Obesity is a global health concern affecting more than one-third of the adult population worldwide. Epidemiological studies indicate that body fat distribution, more than overall adiposity, is a key risk factor for obesity-related diseases. Genome-wide association studies revealed that RSPO3 is associated with body fat distribution. Additionally, marked sex differences in body fat distribution are largely influenced by estrogen, suggesting that exploring the relationship between estrogen and RSPO3 expression may illuminate the mechanisms underlying the sexual dimorphism of fat distribution. We revisited a comprehensive set of gene expression data from humans and mice to explore these mechanisms. We assessed RSPO3 expression in male and female adipose tissues and utilized single-cell RNA sequencing (scRNA-seq) and spatial transcriptomics to examine RSPO3’s function within different tissues. Our findings confirmed significantly higher RSPO3 expression in male adipose tissue compared to female.
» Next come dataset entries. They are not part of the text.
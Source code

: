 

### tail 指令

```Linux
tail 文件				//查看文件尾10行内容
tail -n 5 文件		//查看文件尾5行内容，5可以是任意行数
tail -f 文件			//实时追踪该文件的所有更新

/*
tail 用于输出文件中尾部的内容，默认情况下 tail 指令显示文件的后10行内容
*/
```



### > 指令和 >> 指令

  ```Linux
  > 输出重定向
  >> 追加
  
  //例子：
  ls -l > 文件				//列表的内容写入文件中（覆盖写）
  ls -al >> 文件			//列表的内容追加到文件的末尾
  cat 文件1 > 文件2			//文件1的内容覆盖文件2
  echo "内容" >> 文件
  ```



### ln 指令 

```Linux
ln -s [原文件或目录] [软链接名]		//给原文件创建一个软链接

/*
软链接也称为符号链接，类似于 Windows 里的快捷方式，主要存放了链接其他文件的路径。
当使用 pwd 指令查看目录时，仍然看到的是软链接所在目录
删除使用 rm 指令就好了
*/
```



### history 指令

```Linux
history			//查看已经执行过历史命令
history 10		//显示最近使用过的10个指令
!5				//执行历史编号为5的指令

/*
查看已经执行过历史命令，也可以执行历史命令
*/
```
Furthermore, our data for the first time suggest that estrogen plays a crucial role in fat distribution, as blocking estrogen signaling upregulates RSPO3 expression. In mouse liver, we observed a correlation between sex-specific ADK overexpression and RSPO3 expression, resulting in increased obesity and hepatocyte expansion via WNT/β-catenin signaling in male mice. This study sheds light on how estrogen influences sexual dimorphism in fat distribution and underscores RSPO3’s vital role in this process. These insights open new avenues for targeted therapeutic interventions addressing obesity and metabolic diseases with a focus on sex-specific factors.